---------- Dataset entries
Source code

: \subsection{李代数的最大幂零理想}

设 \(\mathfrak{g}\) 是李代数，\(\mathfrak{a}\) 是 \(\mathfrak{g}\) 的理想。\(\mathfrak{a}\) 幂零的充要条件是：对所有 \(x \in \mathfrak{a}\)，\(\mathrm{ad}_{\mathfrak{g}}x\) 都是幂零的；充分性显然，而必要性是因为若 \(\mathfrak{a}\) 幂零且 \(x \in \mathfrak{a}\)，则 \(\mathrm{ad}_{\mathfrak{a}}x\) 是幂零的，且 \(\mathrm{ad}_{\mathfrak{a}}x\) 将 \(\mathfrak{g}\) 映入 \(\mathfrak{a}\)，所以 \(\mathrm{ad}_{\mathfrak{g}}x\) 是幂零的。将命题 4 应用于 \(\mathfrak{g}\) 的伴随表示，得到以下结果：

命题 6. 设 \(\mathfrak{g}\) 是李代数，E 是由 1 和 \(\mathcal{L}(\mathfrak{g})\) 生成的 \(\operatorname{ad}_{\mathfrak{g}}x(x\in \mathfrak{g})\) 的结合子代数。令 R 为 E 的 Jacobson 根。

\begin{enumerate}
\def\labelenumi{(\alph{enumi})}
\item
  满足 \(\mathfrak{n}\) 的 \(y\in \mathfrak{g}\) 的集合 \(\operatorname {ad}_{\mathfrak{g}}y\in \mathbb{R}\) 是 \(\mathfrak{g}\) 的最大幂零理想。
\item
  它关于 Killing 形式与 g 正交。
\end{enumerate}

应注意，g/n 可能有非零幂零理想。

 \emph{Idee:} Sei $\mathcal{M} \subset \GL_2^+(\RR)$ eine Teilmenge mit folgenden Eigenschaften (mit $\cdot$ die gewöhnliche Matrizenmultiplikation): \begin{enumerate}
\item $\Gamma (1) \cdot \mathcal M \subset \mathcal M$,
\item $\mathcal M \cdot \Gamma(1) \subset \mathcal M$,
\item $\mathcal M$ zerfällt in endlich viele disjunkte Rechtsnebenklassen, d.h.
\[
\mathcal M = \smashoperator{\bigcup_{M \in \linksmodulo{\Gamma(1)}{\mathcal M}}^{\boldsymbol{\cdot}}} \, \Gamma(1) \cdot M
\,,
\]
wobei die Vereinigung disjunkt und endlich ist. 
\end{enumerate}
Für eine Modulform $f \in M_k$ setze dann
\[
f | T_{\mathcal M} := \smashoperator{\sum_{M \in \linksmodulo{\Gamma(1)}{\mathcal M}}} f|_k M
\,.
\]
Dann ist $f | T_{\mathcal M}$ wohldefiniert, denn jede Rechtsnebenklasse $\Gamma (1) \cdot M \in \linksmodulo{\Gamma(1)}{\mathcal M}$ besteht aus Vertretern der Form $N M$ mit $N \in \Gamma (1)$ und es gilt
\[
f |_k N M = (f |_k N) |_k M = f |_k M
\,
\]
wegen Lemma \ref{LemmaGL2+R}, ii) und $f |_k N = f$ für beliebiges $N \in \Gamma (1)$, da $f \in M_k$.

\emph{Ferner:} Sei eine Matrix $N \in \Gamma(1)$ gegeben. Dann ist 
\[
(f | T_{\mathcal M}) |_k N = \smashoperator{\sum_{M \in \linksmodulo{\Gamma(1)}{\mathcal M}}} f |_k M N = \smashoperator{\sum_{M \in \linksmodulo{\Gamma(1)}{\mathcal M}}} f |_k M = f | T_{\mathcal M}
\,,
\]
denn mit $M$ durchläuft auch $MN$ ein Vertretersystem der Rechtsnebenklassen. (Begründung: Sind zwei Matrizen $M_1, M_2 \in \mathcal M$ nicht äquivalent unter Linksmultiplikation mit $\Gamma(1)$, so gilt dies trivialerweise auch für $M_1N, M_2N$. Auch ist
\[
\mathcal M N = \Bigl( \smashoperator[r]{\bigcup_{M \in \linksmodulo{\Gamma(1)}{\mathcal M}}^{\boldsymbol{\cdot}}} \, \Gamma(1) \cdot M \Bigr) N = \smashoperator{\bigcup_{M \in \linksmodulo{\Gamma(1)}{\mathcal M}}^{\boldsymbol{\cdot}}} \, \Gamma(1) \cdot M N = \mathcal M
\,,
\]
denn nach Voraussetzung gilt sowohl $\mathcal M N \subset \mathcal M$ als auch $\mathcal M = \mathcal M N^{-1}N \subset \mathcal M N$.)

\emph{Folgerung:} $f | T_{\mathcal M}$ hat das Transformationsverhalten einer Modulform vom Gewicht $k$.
--------------------
▶ [What you are asked to do]: Nothing but the lines from the one that contains "Dann ist $f" through the end of the listing above should be copied, each exactly as written.

▶ [Response box]:
Dann ist $f | T_{\mathcal M}$ wohldefiniert, denn jede Rechtsnebenklasse $\Gamma (1) \cdot M \in \linksmodulo{\Gamma(1)}{\mathcal M}$ besteht aus Vertretern der Form $N M$ mit $N \in \Gamma (1)$ und es gilt
\[
f |_k N M = (f |_k N) |_k M = f |_k M
\,
\]
wegen Lemma \ref{LemmaGL2+R}, ii) und $f |_k N = f$ für beliebiges $N \in \Gamma (1)$, da $f \in M_k$.

\emph{Ferner:} Sei eine Matrix $N \in \Gamma(1)$ gegeben. Dann ist 
\[
(f | T_{\mathcal M}) |_k N = \smashoperator{\sum_{M \in \linksmodulo{\Gamma(1)}{\mathcal M}}} f |_k M N = \smashoperator{\sum_{M \in \linksmodulo{\Gamma(1)}{\mathcal M}}} f |_k M = f | T_{\mathcal M}
\,,
\]
denn mit $M$ durchläuft auch $MN$ ein Vertretersystem der Rechtsnebenklassen. (Begründung: Sind zwei Matrizen $M_1, M_2 \in \mathcal M$ nicht äquivalent unter Linksmultiplikation mit $\Gamma(1)$, so gilt dies trivialerweise auch für $M_1N, M_2N$. Auch ist
\[
\mathcal M N = \Bigl( \smashoperator[r]{\bigcup_{M \in \linksmodulo{\Gamma(1)}{\mathcal M}}^{\boldsymbol{\cdot}}} \, \Gamma(1) \cdot M \Bigr) N = \smashoperator{\bigcup_{M \in \linksmodulo{\Gamma(1)}{\mathcal M}}^{\boldsymbol{\cdot}}} \, \Gamma(1) \cdot M N = \mathcal M
\,,
\]
denn nach Voraussetzung gilt sowohl $\mathcal M N \subset \mathcal M$ als auch $\mathcal M = \mathcal M N^{-1}N \subset \mathcal M N$.)

\emph{Folgerung:} $f | T_{\mathcal M}$ hat das Transformationsverhalten einer Modulform vom Gewicht $k$.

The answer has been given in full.